Once you reach the line that contains "Kemudian dilakukan bash", retype it and each later line exactly as written, stopping only at the end of the listing.

(Excerpted records)

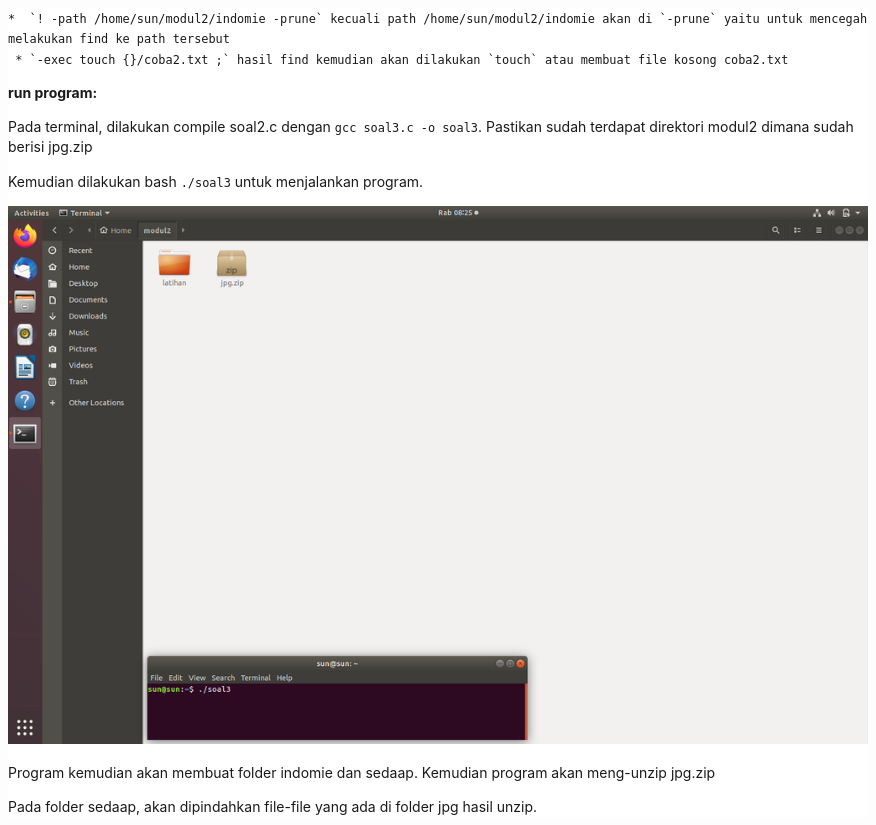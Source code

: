     *  `! -path /home/sun/modul2/indomie -prune` kecuali path /home/sun/modul2/indomie akan di `-prune` yaitu untuk mencegah melakukan find ke path tersebut
     * `-exec touch {}/coba2.txt ;` hasil find kemudian akan dilakukan `touch` atau membuat file kosong coba2.txt

**run program:**

Pada terminal, dilakukan compile soal2.c dengan `gcc soal3.c -o soal3`. Pastikan sudah terdapat direktori modul2 dimana sudah berisi jpg.zip

Kemudian dilakukan bash `./soal3` untuk menjalankan program. 

![soal3](https://github.com/asandfghjkl/SoalShiftSISOP20_modul2_A10/blob/master/pictures/3.png)

Program kemudian akan membuat folder indomie dan sedaap. Kemudian program akan meng-unzip jpg.zip

Pada folder sedaap, akan dipindahkan file-file yang ada di folder jpg hasil unzip.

(End Excerpted records)

## Answer to the problem
Kemudian dilakukan bash `./soal3` untuk menjalankan program. 

![soal3](https://github.com/asandfghjkl/SoalShiftSISOP20_modul2_A10/blob/master/pictures/3.png)

Program kemudian akan membuat folder indomie dan sedaap. Kemudian program akan meng-unzip jpg.zip

Pada folder sedaap, akan dipindahkan file-file yang ada di folder jpg hasil unzip.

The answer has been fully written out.